Tutto okay quindi? Beh, no. Detto che la pellicola ha trovato faticosamente l’equilibrio tra fan product e audiovisivo per tutti, la parte più critica riguarda i comprimari, i character. Pete Seeger (un convincente Edward Norton) ci viene mostrato come un hippy buonista, insomma dai abbastanza noioso e inconcludente (nonostante l’incipit che lo vedeva a processo), tra canzoncine-scioglingua ed educational tv. In realtà Seeger è stato molto altro, ha scritto pezzi di palese contrasto alla politica americana e recuperato traditional anti militari aguzzi come coltelli. Di Woody Guthrie (Scott McNairy) si poteva trovare il modo di raccontare qualcosa della sua indiscussa centralità nella musica "contro", dalla parte degli ultimi, dei dimenticati, sarebbero bastate un paio di linee di dialogo. Stupisce poi la caricatura tratteggiata su Johnny Cash (Boyd Holbrook), visto il buon lavoro del regista sul suo biopic (Walk the line). Alan Lomax (Norbert Leo Butz) infine, personaggio epocale, che ha avuto un ruolo gigantesco nel recuperare la old time music americana, latina, europea, il folk, il rurale, il gospel, il blues, andando a registrare composizioni che diversamente sarebbero andate perse e che invece oggi fanno parte del patrimonio dell’umanità. Ecco, dipingere uno così come un talebano del folk, facendogli fare il villain del film, è un pò disonesto, superficiale e deprecabile. 

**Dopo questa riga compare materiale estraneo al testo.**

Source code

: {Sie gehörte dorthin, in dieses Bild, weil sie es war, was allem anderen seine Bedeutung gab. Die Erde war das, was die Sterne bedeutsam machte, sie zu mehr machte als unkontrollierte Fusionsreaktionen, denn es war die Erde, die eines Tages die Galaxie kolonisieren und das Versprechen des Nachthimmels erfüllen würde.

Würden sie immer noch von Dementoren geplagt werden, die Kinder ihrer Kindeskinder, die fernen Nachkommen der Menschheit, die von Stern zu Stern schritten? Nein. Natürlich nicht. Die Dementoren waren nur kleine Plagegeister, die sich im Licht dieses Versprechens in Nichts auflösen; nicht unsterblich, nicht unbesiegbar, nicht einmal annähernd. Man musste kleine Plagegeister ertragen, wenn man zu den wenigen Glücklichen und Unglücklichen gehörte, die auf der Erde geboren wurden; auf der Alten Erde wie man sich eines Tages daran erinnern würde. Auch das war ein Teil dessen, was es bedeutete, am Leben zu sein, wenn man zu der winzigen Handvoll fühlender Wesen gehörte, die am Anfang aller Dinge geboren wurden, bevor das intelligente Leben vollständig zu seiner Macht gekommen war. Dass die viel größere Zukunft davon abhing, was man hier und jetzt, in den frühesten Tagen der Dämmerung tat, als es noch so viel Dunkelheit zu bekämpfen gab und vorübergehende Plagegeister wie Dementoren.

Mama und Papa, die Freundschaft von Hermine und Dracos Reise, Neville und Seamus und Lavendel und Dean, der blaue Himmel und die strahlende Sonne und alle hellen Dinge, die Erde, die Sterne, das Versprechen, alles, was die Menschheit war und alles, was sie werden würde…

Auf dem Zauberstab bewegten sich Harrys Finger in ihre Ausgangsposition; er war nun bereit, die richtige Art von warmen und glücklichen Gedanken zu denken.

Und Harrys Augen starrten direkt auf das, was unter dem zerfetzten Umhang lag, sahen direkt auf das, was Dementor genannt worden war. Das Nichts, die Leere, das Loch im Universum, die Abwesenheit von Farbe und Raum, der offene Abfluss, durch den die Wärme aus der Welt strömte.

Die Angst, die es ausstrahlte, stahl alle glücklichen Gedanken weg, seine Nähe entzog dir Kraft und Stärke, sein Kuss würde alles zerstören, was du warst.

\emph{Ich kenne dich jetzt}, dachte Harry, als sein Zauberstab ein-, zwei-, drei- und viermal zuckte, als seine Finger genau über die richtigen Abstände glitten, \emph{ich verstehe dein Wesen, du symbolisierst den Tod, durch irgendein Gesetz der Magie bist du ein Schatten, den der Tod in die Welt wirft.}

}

Perché guardando A complete unknown, al netto delle inevitabili semplificazioni, lo spettatore comune può farsi un’idea della scorbutica genialità di Dylan, un’artista che rifiuta i recinti in cui lo vorrebbero rinchiudere, che si evolve continuamente, come solo i veri Artisti (Mozart, Miles Davis, David Bowie, Lou Reed) fanno in maniera spontanea, ma perde un po' il contesto artistico che ha permesso l’eruzione artistico poetica di Bob e i sacrifici compiuti in nome della musica, della storia e della libertà che qualcuno (Guthrie, Seeger, Lomax) prima di lui ha compiuto, preparandogli il terreno.

Pur deludendo i fans e non convincendo appieno i “laici”, A complete unkown resta comunque un film decoroso, il secondo (prima ci fu il visionario Io non sono qui), sull’uomo che, arrivando da un paesino del Minnesota, ha rivoluzionato per sempre la musica popolare. Bestemmio se dico che una serie tv, di quelle fatte bene, non sarebbe una cattiva idea, per coprire almeno i primi vent'anni artistici di questo genio?